- **WHAT THE TASK REQUIRES**
Word for word, restate the records from their first line through the line with "# Download and", both ends included; omit each picture.

- **EXTRACTED INFORMATION**

================

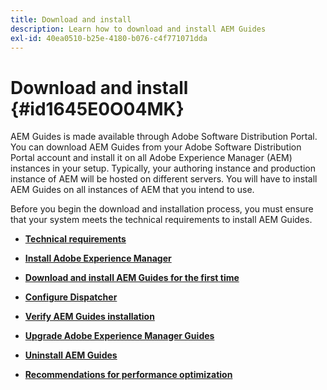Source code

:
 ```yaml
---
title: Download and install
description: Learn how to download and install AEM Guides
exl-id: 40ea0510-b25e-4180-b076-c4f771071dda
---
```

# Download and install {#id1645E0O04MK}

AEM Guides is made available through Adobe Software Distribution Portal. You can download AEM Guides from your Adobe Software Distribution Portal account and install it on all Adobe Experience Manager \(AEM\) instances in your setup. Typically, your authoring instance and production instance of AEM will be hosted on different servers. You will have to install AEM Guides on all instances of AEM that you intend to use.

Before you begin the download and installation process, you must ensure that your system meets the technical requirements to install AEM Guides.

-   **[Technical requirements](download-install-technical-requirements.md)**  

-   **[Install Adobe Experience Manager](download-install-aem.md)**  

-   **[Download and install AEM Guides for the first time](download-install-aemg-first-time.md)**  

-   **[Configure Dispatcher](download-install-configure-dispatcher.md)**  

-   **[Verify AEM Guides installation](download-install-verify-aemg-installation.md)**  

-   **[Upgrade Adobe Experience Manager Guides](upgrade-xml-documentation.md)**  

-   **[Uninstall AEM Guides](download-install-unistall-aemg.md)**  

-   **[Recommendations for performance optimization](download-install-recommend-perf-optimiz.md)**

================

- **YOUR RESPONSE**
Source code

:
 ```yaml
---
title: Download and install
description: Learn how to download and install AEM Guides
exl-id: 40ea0510-b25e-4180-b076-c4f771071dda
---
```

# Download and install {#id1645E0O04MK}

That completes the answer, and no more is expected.